───── Dataset records ─────

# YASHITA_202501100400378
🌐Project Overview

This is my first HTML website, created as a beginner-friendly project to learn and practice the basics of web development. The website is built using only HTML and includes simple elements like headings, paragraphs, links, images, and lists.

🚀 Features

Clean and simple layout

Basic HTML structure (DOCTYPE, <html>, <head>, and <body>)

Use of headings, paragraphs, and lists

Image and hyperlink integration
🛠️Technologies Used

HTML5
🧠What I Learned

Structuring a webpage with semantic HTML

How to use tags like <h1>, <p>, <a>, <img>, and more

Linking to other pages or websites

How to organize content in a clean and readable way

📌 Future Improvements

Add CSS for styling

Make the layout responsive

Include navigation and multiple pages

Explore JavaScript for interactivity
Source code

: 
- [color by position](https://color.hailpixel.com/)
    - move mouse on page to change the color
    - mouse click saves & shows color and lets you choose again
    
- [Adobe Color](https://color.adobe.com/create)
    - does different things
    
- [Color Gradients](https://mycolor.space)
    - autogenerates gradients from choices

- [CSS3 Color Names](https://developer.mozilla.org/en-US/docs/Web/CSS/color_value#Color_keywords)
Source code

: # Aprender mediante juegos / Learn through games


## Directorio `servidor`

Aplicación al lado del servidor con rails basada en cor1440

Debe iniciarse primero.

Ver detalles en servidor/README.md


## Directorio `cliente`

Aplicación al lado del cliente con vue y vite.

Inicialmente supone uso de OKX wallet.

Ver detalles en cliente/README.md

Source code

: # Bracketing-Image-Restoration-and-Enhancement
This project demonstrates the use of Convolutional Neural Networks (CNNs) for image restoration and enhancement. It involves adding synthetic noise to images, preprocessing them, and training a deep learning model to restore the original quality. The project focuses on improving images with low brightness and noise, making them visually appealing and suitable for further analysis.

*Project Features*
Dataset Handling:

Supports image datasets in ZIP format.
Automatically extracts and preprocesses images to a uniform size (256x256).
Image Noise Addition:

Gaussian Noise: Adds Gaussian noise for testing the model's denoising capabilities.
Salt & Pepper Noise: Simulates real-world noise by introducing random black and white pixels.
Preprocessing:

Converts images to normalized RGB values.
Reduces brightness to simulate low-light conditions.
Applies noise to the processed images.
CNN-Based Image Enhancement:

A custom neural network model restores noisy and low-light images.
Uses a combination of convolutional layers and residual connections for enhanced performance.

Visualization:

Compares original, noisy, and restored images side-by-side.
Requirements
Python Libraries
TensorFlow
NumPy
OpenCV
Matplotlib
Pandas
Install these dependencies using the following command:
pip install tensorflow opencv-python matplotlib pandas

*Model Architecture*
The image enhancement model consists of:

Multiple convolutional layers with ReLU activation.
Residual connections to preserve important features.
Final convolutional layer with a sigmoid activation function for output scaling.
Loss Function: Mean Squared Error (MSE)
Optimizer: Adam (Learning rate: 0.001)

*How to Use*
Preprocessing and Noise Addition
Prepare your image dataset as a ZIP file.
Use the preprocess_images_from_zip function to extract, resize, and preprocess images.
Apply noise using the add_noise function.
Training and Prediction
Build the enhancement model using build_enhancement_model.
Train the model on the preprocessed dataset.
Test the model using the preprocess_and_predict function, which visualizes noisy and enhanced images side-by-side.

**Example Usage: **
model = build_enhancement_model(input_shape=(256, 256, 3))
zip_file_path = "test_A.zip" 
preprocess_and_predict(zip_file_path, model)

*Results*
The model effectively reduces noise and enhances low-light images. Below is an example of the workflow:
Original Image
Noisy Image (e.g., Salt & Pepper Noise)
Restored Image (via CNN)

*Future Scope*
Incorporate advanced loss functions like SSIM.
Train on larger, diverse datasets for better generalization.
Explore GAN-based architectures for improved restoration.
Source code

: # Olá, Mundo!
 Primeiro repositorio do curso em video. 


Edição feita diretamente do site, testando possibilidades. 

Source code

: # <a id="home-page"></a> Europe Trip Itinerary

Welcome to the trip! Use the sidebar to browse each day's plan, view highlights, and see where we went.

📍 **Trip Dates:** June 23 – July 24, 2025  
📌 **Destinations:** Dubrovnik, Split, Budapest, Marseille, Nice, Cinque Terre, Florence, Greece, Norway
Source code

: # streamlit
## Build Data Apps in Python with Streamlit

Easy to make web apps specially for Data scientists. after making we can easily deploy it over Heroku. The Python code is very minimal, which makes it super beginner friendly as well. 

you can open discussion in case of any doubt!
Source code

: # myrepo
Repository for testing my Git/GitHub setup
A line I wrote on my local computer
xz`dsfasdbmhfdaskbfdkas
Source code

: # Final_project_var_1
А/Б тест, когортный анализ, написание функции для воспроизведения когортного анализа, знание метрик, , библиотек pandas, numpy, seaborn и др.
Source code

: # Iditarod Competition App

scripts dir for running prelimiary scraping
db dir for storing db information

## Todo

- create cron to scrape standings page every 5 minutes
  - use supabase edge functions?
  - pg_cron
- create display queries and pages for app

─────

→ **What is required**
Whenever the string "like" shows up in a line of the entries, copy that line.

→ **Task output**
This is my first HTML website, created as a beginner-friendly project to learn and practice the basics of web development. The website is built using only HTML and includes simple elements like headings, paragraphs, links, images, and lists.
How to use tags like <h1>, <p>, <a>, <img>, and more
Incorporate advanced loss functions like SSIM.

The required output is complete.